WHAT YOU SHOULD DO: Only the lines from the one containing "22. Untuk melakukan" through the end of the entries should be repeated, exactly as they appear, first and last included.

Extracted records:
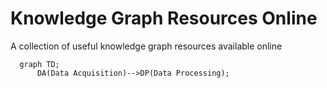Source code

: # Knowledge Graph Resources Online
A collection of useful knowledge graph resources available online

```mermaid
  graph TD;
      DA(Data Acquisition)-->DP(Data Processing);
```
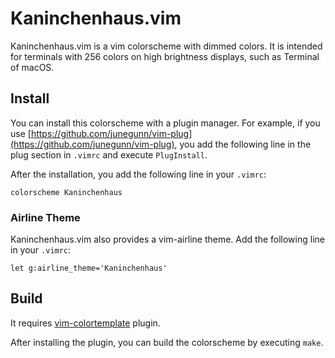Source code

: # Kaninchenhaus.vim

Kaninchenhaus.vim is a vim colorscheme with dimmed colors. It is intended for terminals with 256 colors on high brightness displays, such as Terminal of macOS.

## Install

You can install this colorscheme with a plugin manager.
For example, if you use [https://github.com/junegunn/vim-plug](https://github.com/junegunn/vim-plug), you add the following line in the plug section in `.vimrc` and execute `PlugInstall`.

After the installation, you add the following line in your `.vimrc`:
```vim
colorscheme Kaninchenhaus
```

### Airline Theme

Kaninchenhaus.vim also provides a vim-airline theme. Add the following line in your `.vimrc`:

```vim
let g:airline_theme='Kaninchenhaus'
```


## Build

It requires [vim-colortemplate](https://github.com/lifepillar/vim-colortemplate) plugin.

After installing the plugin, you can build the colorscheme by executing `make`.
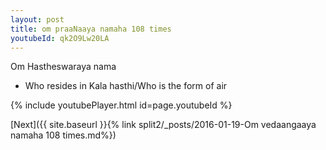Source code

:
 ```yaml
---
layout: post
title: om praaNaaya namaha 108 times
youtubeId: qk2O9Lw20LA
---
```

 
 
Om Hastheswaraya nama 
 
 -  Who resides in Kala hasthi/Who is the form of air 
 
  
 
  
 
 
 
 
 
 


{% include youtubePlayer.html id=page.youtubeId %}
 
[Next]({{ site.baseurl }}{% link  split2/_posts/2016-01-19-Om vedaangaaya namaha 108 times.md%})
 
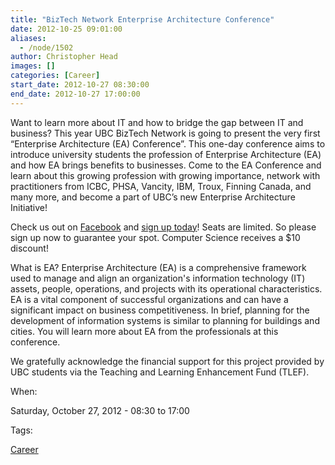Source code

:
 ```yaml
---
title: "BizTech Network Enterprise Architecture Conference"
date: 2012-10-25 09:01:00
aliases:
  - /node/1502
author: Christopher Head
images: []
categories: [Career]
start_date: 2012-10-27 08:30:00
end_date: 2012-10-27 17:00:00
---
```


Want to learn more about IT and how to bridge the gap between IT and business? This year UBC BizTech Network is going to present the very first “Enterprise Architecture (EA) Conference”. This one-day conference aims to introduce university students the profession of Enterprise Architecture (EA) and how EA brings benefits to businesses. Come to the EA Conference and learn about this growing profession with growing importance, network with practitioners from ICBC, PHSA, Vancity, IBM, Troux, Finning Canada, and many more, and become a part of UBC’s new Enterprise Architecture Initiative!

Check us out on [Facebook](https://www.facebook.com/events/121544284663600/) and [sign up today](http://ubcbiztech.rezgo.com/?start_date=October+27%2C+2012&end_date=October+27%2C+2012)! Seats are limited. So please sign up now to guarantee your spot. Computer Science receives a $10 discount!

What is EA? Enterprise Architecture (EA) is a comprehensive framework used to manage and align an organization's information technology (IT) assets, people, operations, and projects with its operational characteristics. EA is a vital component of successful organizations and can have a significant impact on business competitiveness. In brief, planning for the development of information systems is similar to planning for buildings and cities. You will learn more about EA from the professionals at this conference.

We gratefully acknowledge the financial support for this project provided by UBC students via the Teaching and Learning Enhancement Fund (TLEF).

When:

Saturday, October 27, 2012 - 08:30 to 17:00

Tags:

[Career](/career)
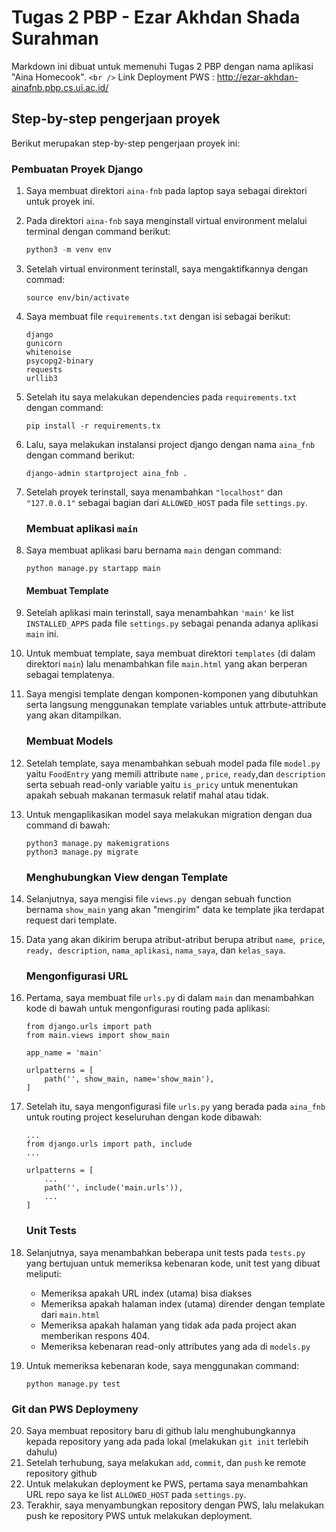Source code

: # Tugas 2 PBP - Ezar Akhdan Shada Surahman

Markdown ini dibuat untuk memenuhi Tugas 2 PBP dengan nama aplikasi "Aina Homecook". `<br />` Link Deployment PWS : http://ezar-akhdan-ainafnb.pbp.cs.ui.ac.id/

## Step-by-step pengerjaan proyek

Berikut merupakan step-by-step pengerjaan proyek ini:

### Pembuatan Proyek Django

1. Saya membuat direktori `aina-fnb` pada laptop saya sebagai direktori untuk proyek ini.
2. Pada direktori `aina-fnb` saya menginstall virtual environment melalui terminal dengan command berikut:

   ```python
   python3 -m venv env
   ```
3. Setelah virtual environment terinstall, saya mengaktifkannya dengan commad:

   ```
   source env/bin/activate
   ```
4. Saya membuat file `requirements.txt` dengan isi sebagai berikut:

   ```
   django
   gunicorn
   whitenoise
   psycopg2-binary
   requests
   urllib3
   ```
5. Setelah itu saya melakukan dependencies pada `requirements.txt` dengan command:

   ```
   pip install -r requirements.tx
   ```
6. Lalu, saya melakukan instalansi project django dengan nama `aina_fnb` dengan command berikut:

   ```
   django-admin startproject aina_fnb .
   ```
7. Setelah proyek terinstall, saya menambahkan `"localhost"` dan `"127.0.0.1"` sebagai bagian dari `ALLOWED_HOST` pada file `settings.py`.

   ### Membuat aplikasi `main`
8. Saya membuat aplikasi baru bernama `main` dengan command:

   ```
   python manage.py startapp main
   ```

   #### Membuat Template
9. Setelah aplikasi main terinstall, saya menambahkan `'main'` ke list `INSTALLED_APPS` pada file `settings.py` sebagai penanda adanya aplikasi `main` ini.
10. Untuk membuat template, saya membuat direktori `templates` (di dalam direktori `main`) lalu menambahkan file `main.html` yang akan berperan sebagai templatenya.
11. Saya mengisi template dengan komponen-komponen yang dibutuhkan serta langsung menggunakan template variables untuk attrbute-attribute yang akan ditampilkan.

    ### Membuat Models
12. Setelah template, saya menambahkan sebuah model pada file `model.py`   yaitu `FoodEntry` yang memili attribute `name` , `price`, `ready`,dan  `description` serta sebuah read-only variable yaitu `is_pricy` untuk menentukan apakah sebuah makanan termasuk relatif mahal atau tidak.
13. Untuk mengaplikasikan model saya melakukan migration dengan dua command di bawah:

    ```
    python3 manage.py makemigrations
    python3 manage.py migrate
    ```

    ### Menghubungkan View dengan Template
14. Selanjutnya, saya mengisi file `views.py `dengan sebuah function bernama `show_main` yang akan "mengirim" data ke template jika terdapat request dari template.
15. Data yang akan dikirim berupa atribut-atribut berupa atribut `name`,` price`, `ready, description`, `nama_aplikasi`, `nama_saya`, dan `kelas_saya`.

    ### Mengonfigurasi URL
16. Pertama, saya membuat file `urls.py` di dalam `main` dan menambahkan kode di bawah untuk mengonfigurasi routing pada aplikasi:

    ```
    from django.urls import path
    from main.views import show_main

    app_name = 'main'

    urlpatterns = [
        path('', show_main, name='show_main'),
    ]
    ```
17. Setelah itu, saya mengonfigurasi file `urls.py` yang berada pada `aina_fnb` untuk routing project keseluruhan dengan kode dibawah:

    ```
    ...
    from django.urls import path, include
    ...

    urlpatterns = [
        ...
        path('', include('main.urls')),
        ...
    ]
    ```

    ### Unit Tests
18. Selanjutnya, saya menambahkan beberapa unit tests pada `tests.py` yang bertujuan untuk memeriksa kebenaran kode, unit test yang dibuat meliputi:

    - Memeriksa apakah URL index (utama) bisa diakses
    - Memeriksa apakah halaman index (utama) dirender dengan template dari `main.html`
    - Memeriksa apakah halaman yang tidak ada pada project akan memberikan respons 404.
    - Memeriksa kebenaran read-only attributes yang ada di `models.py`
19. Untuk memeriksa kebenaran kode, saya menggunakan command:

    ```
    python manage.py test
    ```

### Git dan PWS Deploymeny

20. Saya membuat repository baru di github lalu menghubungkannya kepada repository yang ada pada lokal (melakukan `git init` terlebih dahulu)
21. Setelah terhubung, saya melakukan `add`, `commit`, dan `push` ke remote repository github
22. Untuk melakukan deployment ke PWS, pertama saya menambahkan URL repo saya ke list `ALLOWED_HOST` pada `settings.py`.
23. Terakhir, saya menyambungkan repository dengan PWS, lalu melakukan push ke repository PWS untuk melakukan deployment.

TASK RESPONSE:
22. Untuk melakukan deployment ke PWS, pertama saya menambahkan URL repo saya ke list `ALLOWED_HOST` pada `settings.py`.
23. Terakhir, saya menyambungkan repository dengan PWS, lalu melakukan push ke repository PWS untuk melakukan deployment.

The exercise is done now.